I like to play it very safe.  I have no desire to gamble with my money and extreme sports do not interest me in the slightest.  I did try a snowmobile once when I was 24 but honestly, I drove like a grandma on a mobility scooter.

I also went white water rafting when I was a teenager.  I can still remember how my life flashed before me with each tiny rapid on the relatively tame river.  Never again.

But, today God spoke to my heart.

As I opened my Bible this morning, underneath my quilt with a warm coffee in my hand, I read Jesus’ parable of the talents in Matthew 25 with fresh eyes.  So often we need fresh eyes for familiar stories or we can overlook the depth of truth that goes beyond Children’s Bible pictures or Veggie Tales cartoons.

One of the servants in this story is also risk-averse.  He always plays it safe and hedges his bets.  And if you think that this cautious planning should be applauded, you are wrong.  The Master’s reaction is harsh.  There is no praise for this carefulness, only disappointment.

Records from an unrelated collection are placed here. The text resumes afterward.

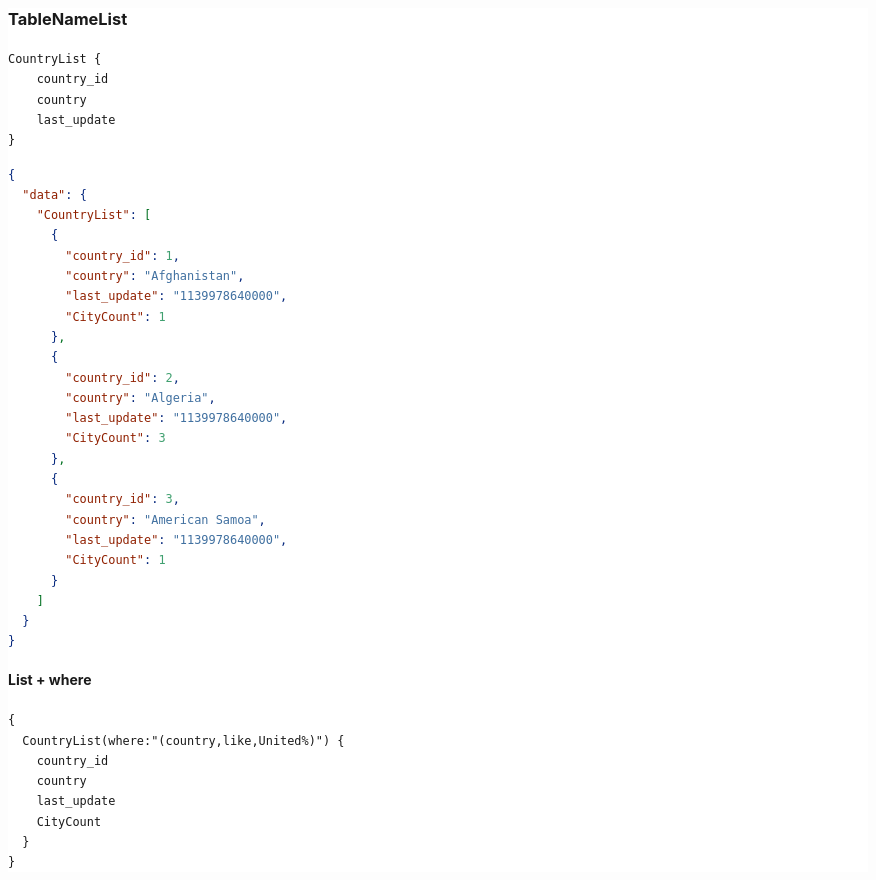 ### TableNameList

<code-group>
  <code-block label="Request" active> 
  
```
CountryList {
    country_id
    country
    last_update
}
```  
</code-block>
<code-block label="Response">

```json
{
  "data": {
    "CountryList": [
      {
        "country_id": 1,
        "country": "Afghanistan",
        "last_update": "1139978640000",
        "CityCount": 1
      },
      {
        "country_id": 2,
        "country": "Algeria",
        "last_update": "1139978640000",
        "CityCount": 3
      },
      {
        "country_id": 3,
        "country": "American Samoa",
        "last_update": "1139978640000",
        "CityCount": 1
      }
    ]
  }
}
```

  </code-block> 
</code-group>


#### List + where  
<code-group>
  <code-block label="Request" active> 
  
```
{
  CountryList(where:"(country,like,United%)") {
    country_id
    country
    last_update
    CityCount
  }
}
```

It is an uncomfortable parable.

And it teaches an uncomfortable truth.  I cannot please God without taking risks.

I am so tempted to soften that sentence, to try and qualify it.  But I can’t.  The bible won’t let me.

Hebrews 11.6 says, ‘Without faith it is impossible to please Him, for whoever would draw near to God must believe that He exists and that He rewards those who seek Him.’

You see, when I talk about risks I don’t mean bungee jumping or stock market trading. I mean obedient faith.  I mean doing what God says to do, despite the possible dangers.  I mean stepping out and stepping up, opening my mouth or opening my wallet.  I mean saying yes to God when it looks impossible or ridiculous or costly.  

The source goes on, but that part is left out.